▶ [Work instruction]
A verbatim copy of the full data, with no pictures, is the expected answer.

▶ [Given data]
╭──

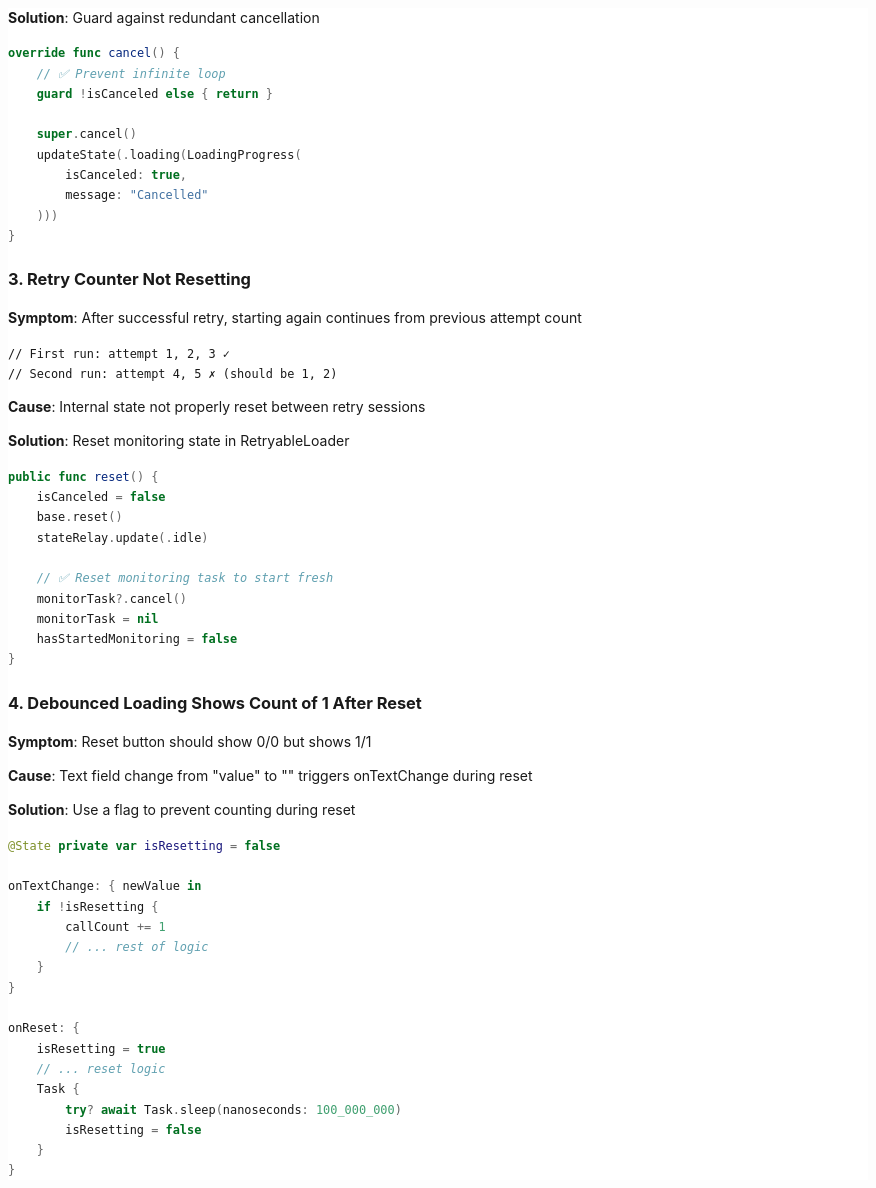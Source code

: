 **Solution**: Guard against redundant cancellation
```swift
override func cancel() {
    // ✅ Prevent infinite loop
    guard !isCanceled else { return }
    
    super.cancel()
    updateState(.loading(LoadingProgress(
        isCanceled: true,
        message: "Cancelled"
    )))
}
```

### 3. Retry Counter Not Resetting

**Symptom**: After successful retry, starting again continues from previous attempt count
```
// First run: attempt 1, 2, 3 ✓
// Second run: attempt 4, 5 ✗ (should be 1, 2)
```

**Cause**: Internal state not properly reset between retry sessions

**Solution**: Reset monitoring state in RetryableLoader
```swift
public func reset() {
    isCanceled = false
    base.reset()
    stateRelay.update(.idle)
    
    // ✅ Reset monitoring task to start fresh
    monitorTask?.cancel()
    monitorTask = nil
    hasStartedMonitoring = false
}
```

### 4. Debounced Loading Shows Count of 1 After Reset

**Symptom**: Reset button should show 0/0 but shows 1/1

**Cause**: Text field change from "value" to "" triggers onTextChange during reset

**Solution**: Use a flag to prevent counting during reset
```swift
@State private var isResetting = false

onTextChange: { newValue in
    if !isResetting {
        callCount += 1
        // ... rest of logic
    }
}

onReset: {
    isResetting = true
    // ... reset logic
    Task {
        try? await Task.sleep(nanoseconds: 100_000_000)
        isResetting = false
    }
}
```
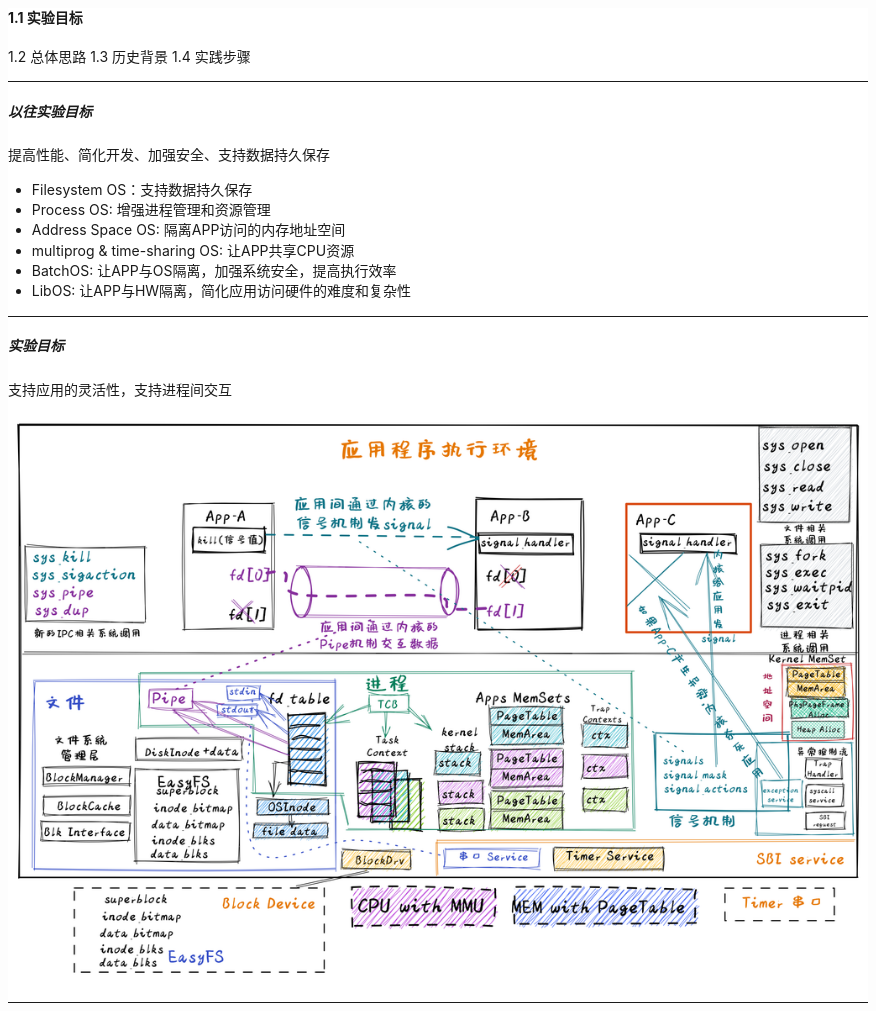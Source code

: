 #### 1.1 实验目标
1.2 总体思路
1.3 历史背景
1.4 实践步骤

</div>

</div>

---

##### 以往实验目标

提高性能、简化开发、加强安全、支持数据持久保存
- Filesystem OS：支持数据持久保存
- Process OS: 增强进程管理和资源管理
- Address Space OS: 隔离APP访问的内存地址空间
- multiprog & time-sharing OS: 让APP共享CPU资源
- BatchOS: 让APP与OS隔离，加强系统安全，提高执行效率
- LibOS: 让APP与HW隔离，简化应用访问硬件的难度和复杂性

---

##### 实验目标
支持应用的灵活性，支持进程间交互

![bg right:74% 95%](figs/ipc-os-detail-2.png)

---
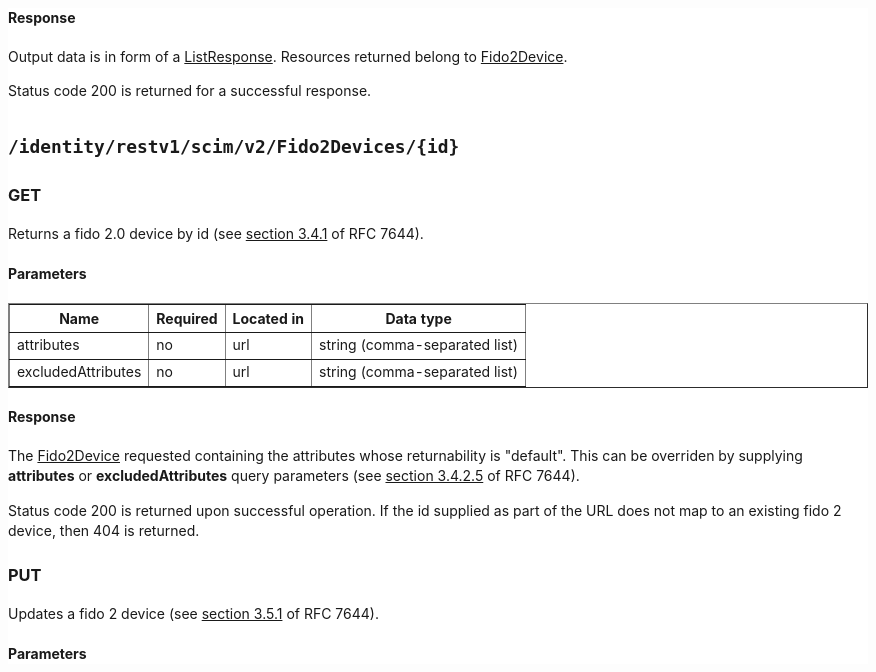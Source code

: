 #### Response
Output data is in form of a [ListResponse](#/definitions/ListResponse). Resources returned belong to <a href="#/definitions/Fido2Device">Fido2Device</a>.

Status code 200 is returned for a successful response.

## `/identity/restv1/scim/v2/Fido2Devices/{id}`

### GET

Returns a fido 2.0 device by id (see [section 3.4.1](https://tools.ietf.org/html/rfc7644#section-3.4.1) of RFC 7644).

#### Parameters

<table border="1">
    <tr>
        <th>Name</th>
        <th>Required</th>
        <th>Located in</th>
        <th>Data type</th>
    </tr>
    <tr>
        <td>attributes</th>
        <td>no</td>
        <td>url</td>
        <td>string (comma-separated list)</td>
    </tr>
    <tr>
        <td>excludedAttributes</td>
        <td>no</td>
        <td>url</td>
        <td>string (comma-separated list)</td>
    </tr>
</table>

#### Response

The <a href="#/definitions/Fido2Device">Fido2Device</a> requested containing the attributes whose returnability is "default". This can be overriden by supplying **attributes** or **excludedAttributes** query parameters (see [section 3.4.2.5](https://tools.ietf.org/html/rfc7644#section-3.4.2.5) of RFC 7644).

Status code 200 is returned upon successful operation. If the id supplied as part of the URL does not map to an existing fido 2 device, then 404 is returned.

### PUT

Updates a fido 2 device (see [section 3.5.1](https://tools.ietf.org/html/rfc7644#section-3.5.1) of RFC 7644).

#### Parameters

╰──

▶ [Reply]
Source code

: **Solution**: Guard against redundant cancellation
```swift
override func cancel() {
    // ✅ Prevent infinite loop
    guard !isCanceled else { return }
    
    super.cancel()
    updateState(.loading(LoadingProgress(
        isCanceled: true,
        message: "Cancelled"
    )))
}
```

### 3. Retry Counter Not Resetting

**Symptom**: After successful retry, starting again continues from previous attempt count
```
// First run: attempt 1, 2, 3 ✓
// Second run: attempt 4, 5 ✗ (should be 1, 2)
```

**Cause**: Internal state not properly reset between retry sessions

**Solution**: Reset monitoring state in RetryableLoader
```swift
public func reset() {
    isCanceled = false
    base.reset()
    stateRelay.update(.idle)
    
    // ✅ Reset monitoring task to start fresh
    monitorTask?.cancel()
    monitorTask = nil
    hasStartedMonitoring = false
}
```

### 4. Debounced Loading Shows Count of 1 After Reset

**Symptom**: Reset button should show 0/0 but shows 1/1

**Cause**: Text field change from "value" to "" triggers onTextChange during reset

**Solution**: Use a flag to prevent counting during reset
```swift
@State private var isResetting = false

onTextChange: { newValue in
    if !isResetting {
        callCount += 1
        // ... rest of logic
    }
}

onReset: {
    isResetting = true
    // ... reset logic
    Task {
        try? await Task.sleep(nanoseconds: 100_000_000)
        isResetting = false
    }
}
```
Source code

: #### 1.1 实验目标
1.2 总体思路
1.3 历史背景
1.4 实践步骤

</div>

</div>

---

##### 以往实验目标

提高性能、简化开发、加强安全、支持数据持久保存
- Filesystem OS：支持数据持久保存
- Process OS: 增强进程管理和资源管理
- Address Space OS: 隔离APP访问的内存地址空间
- multiprog & time-sharing OS: 让APP共享CPU资源
- BatchOS: 让APP与OS隔离，加强系统安全，提高执行效率
- LibOS: 让APP与HW隔离，简化应用访问硬件的难度和复杂性

---

##### 实验目标
支持应用的灵活性，支持进程间交互

![bg right:74% 95%](figs/ipc-os-detail-2.png)

---
Source code

: #### Response
Output data is in form of a [ListResponse](#/definitions/ListResponse). Resources returned belong to <a href="#/definitions/Fido2Device">Fido2Device</a>.

Status code 200 is returned for a successful response.

## `/identity/restv1/scim/v2/Fido2Devices/{id}`

### GET

Returns a fido 2.0 device by id (see [section 3.4.1](https://tools.ietf.org/html/rfc7644#section-3.4.1) of RFC 7644).

#### Parameters

<table border="1">
    <tr>
        <th>Name</th>
        <th>Required</th>
        <th>Located in</th>
        <th>Data type</th>
    </tr>
    <tr>
        <td>attributes</th>
        <td>no</td>
        <td>url</td>
        <td>string (comma-separated list)</td>
    </tr>
    <tr>
        <td>excludedAttributes</td>
        <td>no</td>
        <td>url</td>
        <td>string (comma-separated list)</td>
    </tr>
</table>

#### Response

The <a href="#/definitions/Fido2Device">Fido2Device</a> requested containing the attributes whose returnability is "default". This can be overriden by supplying **attributes** or **excludedAttributes** query parameters (see [section 3.4.2.5](https://tools.ietf.org/html/rfc7644#section-3.4.2.5) of RFC 7644).

Status code 200 is returned upon successful operation. If the id supplied as part of the URL does not map to an existing fido 2 device, then 404 is returned.

### PUT

Updates a fido 2 device (see [section 3.5.1](https://tools.ietf.org/html/rfc7644#section-3.5.1) of RFC 7644).

#### Parameters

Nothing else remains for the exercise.